Q5 : Comment prédire avant la course si l’on est sujet aux troubles gastro-intestinaux ?

Réponse : Il est recommandé d’effectuer un « test de stress gastro-intestinal » 4 à 6 semaines avant la course : lors d’une longue sortie d’une journée (plus de 4 heures), simuler le plan de ravitaillement de la course (80 g de glucides par heure) et enregistrer la sensation de plénitude, les nausées et les selles. Si la sensation de plénitude dépasse 6/10 pendant l’entraînement, il faut ajuster le type de ravitaillement (par exemple, passer à une boisson hypotonique) ou réduire l’apport glucidique horaire à 60-70 g. De plus, pendant la « charge en glucides » 3 jours avant la course, choisir des aliments pauvres en fibres et peu fermentescibles (comme le riz blanc, le pain blanc, les bananes), en évitant les légumineuses, les céréales complètes et autres aliments producteurs de gaz, afin de réduire la charge gastro-intestinale le jour de la course.

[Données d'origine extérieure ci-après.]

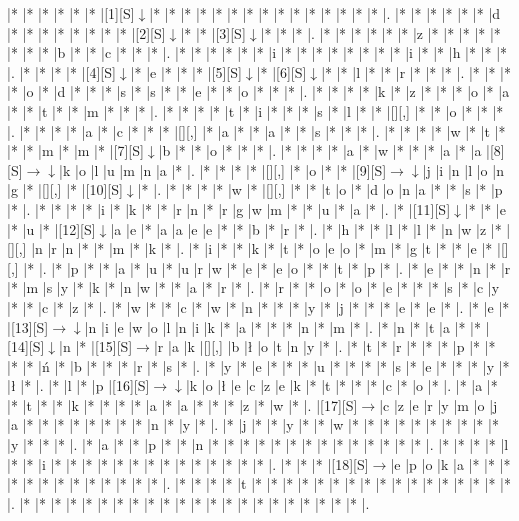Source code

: \documentclass[11pt]{article}
\newcommand\drarr{$\rightarrow \!\!\!\!\! \downarrow$}
\newcommand\rarr{$\rightarrow$}
\newcommand\darr{$\downarrow$}
\begin{document}
\noindent\begin{Puzzle}{21}{33}|*	|*	|*	|*	|*	|*	|[1][S]\darr	|*	|*	|*	|*	|*	|*	|*	|*	|*	|*	|*	|*	|*	|*	|*	|.
|*	|*	|*	|*	|*	|*	|d	|*	|*	|*	|*	|*	|*	|*	|*	|[2][S]\darr	|*	|*	|[3][S]\darr	|*	|*	|*	|.
|*	|*	|*	|*	|*	|*	|z	|*	|*	|*	|*	|*	|*	|*	|*	|b	|*	|*	|c	|*	|*	|*	|.
|*	|*	|*	|*	|*	|*	|i	|*	|*	|*	|*	|*	|*	|*	|*	|i	|*	|*	|h	|*	|*	|*	|.
|*	|*	|*	|*	|[4][S]\darr	|*	|e	|*	|*	|*	|[5][S]\darr	|*	|[6][S]\darr	|*	|*	|l	|*	|*	|r	|*	|*	|*	|.
|*	|*	|*	|*	|o	|*	|d	|*	|*	|*	|s	|*	|s	|*	|*	|e	|*	|*	|o	|*	|*	|*	|.
|*	|*	|*	|*	|k	|*	|z	|*	|*	|*	|o	|*	|a	|*	|*	|t	|*	|*	|m	|*	|*	|*	|.
|*	|*	|*	|*	|t	|*	|i	|*	|*	|*	|s	|*	|l	|*	|*	|[][,]{ }	|*	|*	|o	|*	|*	|*	|.
|*	|*	|*	|*	|a	|*	|c	|*	|*	|*	|[][,]{ }	|*	|a	|*	|*	|a	|*	|*	|s	|*	|*	|*	|.
|*	|*	|*	|*	|w	|*	|t	|*	|*	|*	|m	|*	|m	|*	|[7][S]\darr	|b	|*	|*	|o	|*	|*	|*	|.
|*	|*	|*	|*	|a	|*	|w	|*	|*	|*	|a	|*	|a	|[8][S]\drarr	|k	|o	|l	|u	|m	|n	|a	|*	|.
|*	|*	|*	|*	|[][,]{ }	|*	|o	|*	|*	|[9][S]\drarr	|j	|i	|n	|l	|o	|n	|g	|*	|[][,]{ }	|*	|[10][S]\darr	|*	|.
|*	|*	|*	|*	|w	|*	|[][,]{ }	|*	|*	|t	|o	|*	|d	|o	|n	|a	|*	|*	|s	|*	|p	|*	|.
|*	|*	|*	|*	|i	|*	|k	|*	|*	|r	|n	|*	|r	|g	|w	|m	|*	|*	|u	|*	|a	|*	|.
|*	|[11][S]\darr	|*	|*	|e	|*	|u	|*	|[12][S]\darr	|a	|e	|*	|a	|a	|e	|e	|*	|*	|b	|*	|r	|*	|.
|*	|h	|*	|*	|l	|*	|l	|*	|n	|w	|z	|*	|[][,]{ }	|n	|r	|n	|*	|*	|m	|*	|k	|*	|.
|*	|i	|*	|*	|k	|*	|t	|*	|o	|e	|o	|*	|m	|*	|g	|t	|*	|*	|e	|*	|[][,]{ }	|*	|.
|*	|p	|*	|*	|a	|*	|u	|*	|u	|r	|w	|*	|e	|*	|e	|o	|*	|*	|t	|*	|p	|*	|.
|*	|e	|*	|*	|n	|*	|r	|*	|m	|s	|y	|*	|k	|*	|n	|w	|*	|*	|a	|*	|r	|*	|.
|*	|r	|*	|*	|o	|*	|o	|*	|e	|*	|*	|*	|s	|*	|c	|y	|*	|*	|c	|*	|z	|*	|.
|*	|w	|*	|*	|c	|*	|w	|*	|n	|*	|*	|*	|y	|*	|j	|*	|*	|*	|e	|*	|e	|*	|.
|*	|e	|*	|[13][S]\drarr	|n	|i	|e	|w	|o	|l	|n	|i	|k	|*	|a	|*	|*	|*	|n	|*	|m	|*	|.
|*	|n	|*	|t	|a	|*	|*	|[14][S]\darr	|n	|*	|[15][S]\rarr	|r	|a	|k	|[][,]{ }	|b	|ł	|o	|t	|n	|y	|*	|.
|*	|t	|*	|r	|*	|*	|*	|p	|*	|*	|*	|*	|ń	|*	|b	|*	|*	|*	|r	|*	|s	|*	|.
|*	|y	|*	|e	|*	|*	|*	|u	|*	|*	|*	|*	|s	|*	|e	|*	|*	|*	|y	|*	|ł	|*	|.
|*	|l	|*	|p	|[16][S]\drarr	|k	|o	|ł	|e	|c	|z	|e	|k	|*	|t	|*	|*	|*	|c	|*	|o	|*	|.
|*	|a	|*	|*	|t	|*	|*	|k	|*	|*	|*	|*	|a	|*	|a	|*	|*	|*	|z	|*	|w	|*	|.
|[17][S]\rarr	|c	|z	|e	|r	|y	|m	|o	|j	|a	|*	|*	|*	|*	|*	|*	|*	|*	|n	|*	|y	|*	|.
|*	|j	|*	|*	|y	|*	|*	|w	|*	|*	|*	|*	|*	|*	|*	|*	|*	|*	|y	|*	|*	|*	|.
|*	|a	|*	|*	|p	|*	|*	|n	|*	|*	|*	|*	|*	|*	|*	|*	|*	|*	|*	|*	|*	|*	|.
|*	|*	|*	|*	|l	|*	|*	|i	|*	|*	|*	|*	|*	|*	|*	|*	|*	|*	|*	|*	|*	|*	|.
|*	|*	|*	|[18][S]\rarr	|e	|p	|o	|k	|a	|*	|*	|*	|*	|*	|*	|*	|*	|*	|*	|*	|*	|*	|.
|*	|*	|*	|*	|t	|*	|*	|*	|*	|*	|*	|*	|*	|*	|*	|*	|*	|*	|*	|*	|*	|*	|.
|*	|*	|*	|*	|*	|*	|*	|*	|*	|*	|*	|*	|*	|*	|*	|*	|*	|*	|*	|*	|*	|*	|.\end{Puzzle}
\end{document}
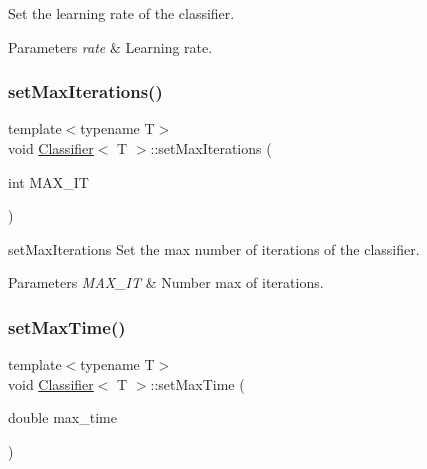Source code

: Set the learning rate of the classifier. 


\begin{DoxyParams}{Parameters}
{\em rate} & Learning rate. \\
\hline
\end{DoxyParams}
\mbox{\label{class_classifier_af3ea28f2e4b7ea19469892ec901b5bb6}} 
\subsubsection{\texorpdfstring{set\+Max\+Iterations()}{setMaxIterations()}}
{\footnotesize\ttfamily template$<$typename T$>$ \\
void \mbox{\hyperlink{class_classifier}{Classifier}}$<$ T $>$\+::set\+Max\+Iterations (\begin{DoxyParamCaption}\item[{int}]{M\+A\+X\+\_\+\+IT }\end{DoxyParamCaption})\hspace{0.3cm}{\ttfamily [inline]}}



set\+Max\+Iterations Set the max number of iterations of the classifier. 


\begin{DoxyParams}{Parameters}
{\em M\+A\+X\+\_\+\+IT} & Number max of iterations. \\
\hline
\end{DoxyParams}
\mbox{\label{class_classifier_a1919729daad9103144bffbd189b9fac9}} 
\subsubsection{\texorpdfstring{set\+Max\+Time()}{setMaxTime()}}
{\footnotesize\ttfamily template$<$typename T$>$ \\
void \mbox{\hyperlink{class_classifier}{Classifier}}$<$ T $>$\+::set\+Max\+Time (\begin{DoxyParamCaption}\item[{double}]{max\+\_\+time }\end{DoxyParamCaption})\hspace{0.3cm}{\ttfamily [inline]}}



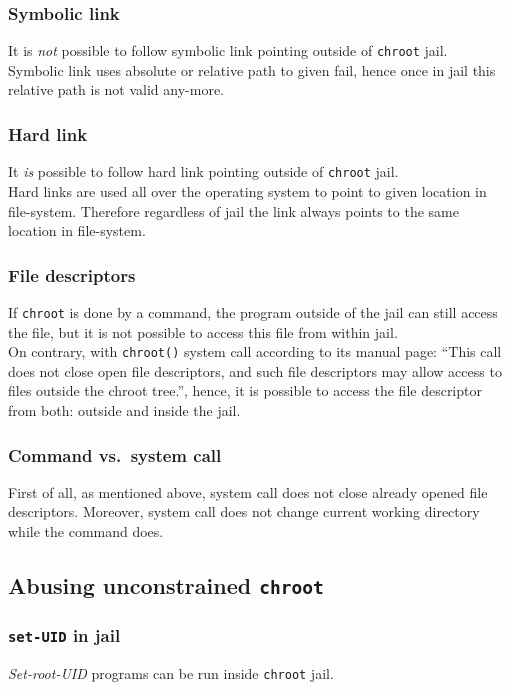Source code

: \documentclass[12pt, a4paper, pdflatex]{article}
\begin{document}
\subsubsection{Symbolic link}
It is \emph{not} possible to follow symbolic link pointing outside of \texttt{chroot} jail.\\
Symbolic link uses absolute or relative path to given fail, hence once in jail this relative path is not valid any-more.

\subsubsection{Hard link}
It \emph{is} possible to follow hard link pointing outside of \texttt{chroot} jail.\\
Hard links are used all over the operating system to point to given location in file-system. Therefore regardless of jail the link always points to the same location in file-system.

\subsubsection{File descriptors}
If \texttt{chroot} is done by a command, the program outside of the jail can still access the file, but it is not possible to access this file from within jail.\\
On contrary, with \texttt{chroot()} system call according to its manual page: ``This call does not close open file descriptors, and such file descriptors may allow access to files outside the chroot tree.'', hence, it is possible to access the file descriptor from both: outside and inside the jail.

\subsubsection{Command vs.\ system call}
First of all, as mentioned above, system call does not close already opened file descriptors. Moreover, system call does not change current working directory while the command does.

\subsection{Abusing unconstrained \texttt{chroot}}
\subsubsection{\texttt{set-UID} in jail}
\emph{Set-root-UID} programs can be run inside \texttt{chroot} jail.
\end{document}
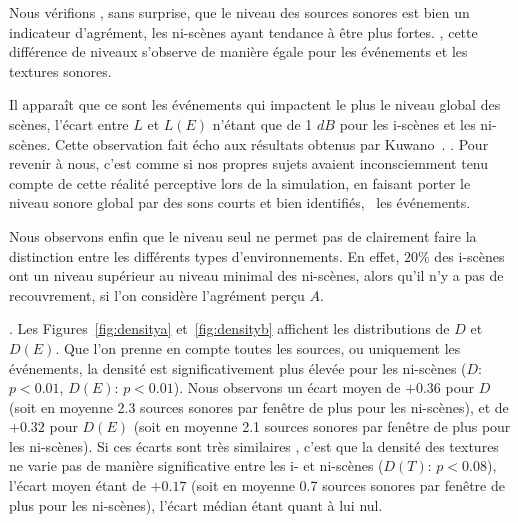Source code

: Nous vérifions , sans surprise, que le niveau des sources sonores est bien un indicateur d'agrément, les ni-scènes ayant tendance à être plus fortes.  , cette différence de niveaux s'observe de manière égale pour les événements et les textures sonores. 

Il apparaît que ce sont les événements qui impactent le plus le niveau global des scènes, l'écart entre $L$ et $L(E)$ n'étant que de 1 $dB$ pour les i-scènes et les ni-scènes. Cette observation fait écho aux résultats obtenus par Kuwano~\al \citep{kuwano_memory_2003}.  . Pour revenir à nous, c'est comme si nos propres sujets avaient inconsciemment tenu compte de cette réalité perceptive lors de la simulation, en faisant porter le niveau sonore global par des sons courts et bien identifiés, \ie~les événements.

Nous observons enfin que le niveau seul ne permet pas de clairement faire la distinction entre les différents types d'environnements. En effet, $20\%$ des i-scènes ont un niveau supérieur au niveau minimal des ni-scènes, alors qu'il n'y a pas de recouvrement, si l'on considère l'agrément perçu $A$.

 . Les Figures~\ref{fig:densitya} et~\ref{fig:densityb} affichent les distributions de $D$ et $D(E)$. Que l'on prenne en compte toutes les sources, ou uniquement les événements, la densité est significativement plus élevée pour les ni-scènes ($D$: $p<0.01$, $D(E)$: $p<0.01$). Nous observons un écart moyen de $+0.36$ pour $D$ (soit en moyenne 2.3 sources sonores par fenêtre de plus pour les ni-scènes), et de $+0.32$ pour $D(E)$ (soit en moyenne 2.1 sources sonores par fenêtre de plus pour les ni-scènes). Si ces écarts sont très similaires , c'est que la densité des textures ne varie pas de manière significative entre les i- et ni-scènes ($D(T)$: $p<0.08$), l'écart moyen étant de $+0.17$ (soit en moyenne 0.7 sources sonores par fenêtre de plus pour les ni-scènes),  l'écart médian étant quant à lui nul.

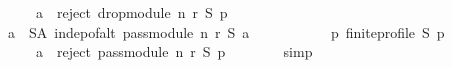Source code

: \begin{isabellebody}
\ \ \ \ \ \ \ \ \ \ \ \ a\ {\isasymin}\ reject\ {\isacharparenleft}{\kern0pt}drop{\isacharunderscore}{\kern0pt}module\ n\ r{\isacharparenright}{\kern0pt}\ S\ p{\isacharparenright}{\kern0pt}{\isacharparenright}{\kern0pt}\ {\isasymand}\isanewline
\ \ \ \ \ \ \ \ {\isacharparenleft}{\kern0pt}{\isasymforall}a\ {\isasymin}\ S{\isacharminus}{\kern0pt}{\isacharquery}{\kern0pt}A{\isachardot}{\kern0pt}\ indep{\isacharunderscore}{\kern0pt}of{\isacharunderscore}{\kern0pt}alt\ {\isacharparenleft}{\kern0pt}pass{\isacharunderscore}{\kern0pt}module\ n\ r{\isacharparenright}{\kern0pt}\ S\ a\ {\isasymand}\isanewline
\ \ \ \ \ \ \ \ \ \ {\isacharparenleft}{\kern0pt}{\isasymforall}p{\isachardot}{\kern0pt}\ finite{\isacharunderscore}{\kern0pt}profile\ S\ p\ {\isasymlongrightarrow}\isanewline
\ \ \ \ \ \ \ \ \ \ \ \ a\ {\isasymin}\ reject\ {\isacharparenleft}{\kern0pt}pass{\isacharunderscore}{\kern0pt}module\ n\ r{\isacharparenright}{\kern0pt}\ S\ p{\isacharparenright}{\kern0pt}{\isacharparenright}{\kern0pt}{\isachardoublequoteclose}\isanewline
\ \ \ \ \ \ \isamarkupfalse%
\ simp\isanewline
\ \ \isamarkupfalse%
\isanewline
{}\isamarkupfalse%
%
\endisatagproof
{\isafoldproof}%
%
\isadelimproof
\isanewline
%
\endisadelimproof
%
\isadelimtheory
\isanewline
%
\endisadelimtheory
%
\isatagtheory
{}\isamarkupfalse%
%
\endisatagtheory
{\isafoldtheory}%
%
\isadelimtheory
%
\endisadelimtheory
%
\end{isabellebody}%
\endinput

Conclusion : L’épreuve Ironman 226 km est la combinaison parfaite de la science et de la force de volonté. Grâce à la surveillance de la dérive cardiaque, à l’auto-évaluation de la plénitude gastrique et à l’interprétation de la direction du vent, ces trois paramètres, associés au mécanisme de réduction de charge à trois niveaux et d’inversion, vous permettra de prendre les décisions les plus rationnelles face à toute situation imprévue sur le parcours. Souvenez-vous : le vrai champion n’est pas celui qui ne réduit jamais sa charge, mais celui qui prend la bonne décision de réduction au bon moment, pour finalement franchir la ligne d’arrivée avec le meilleur temps global possible.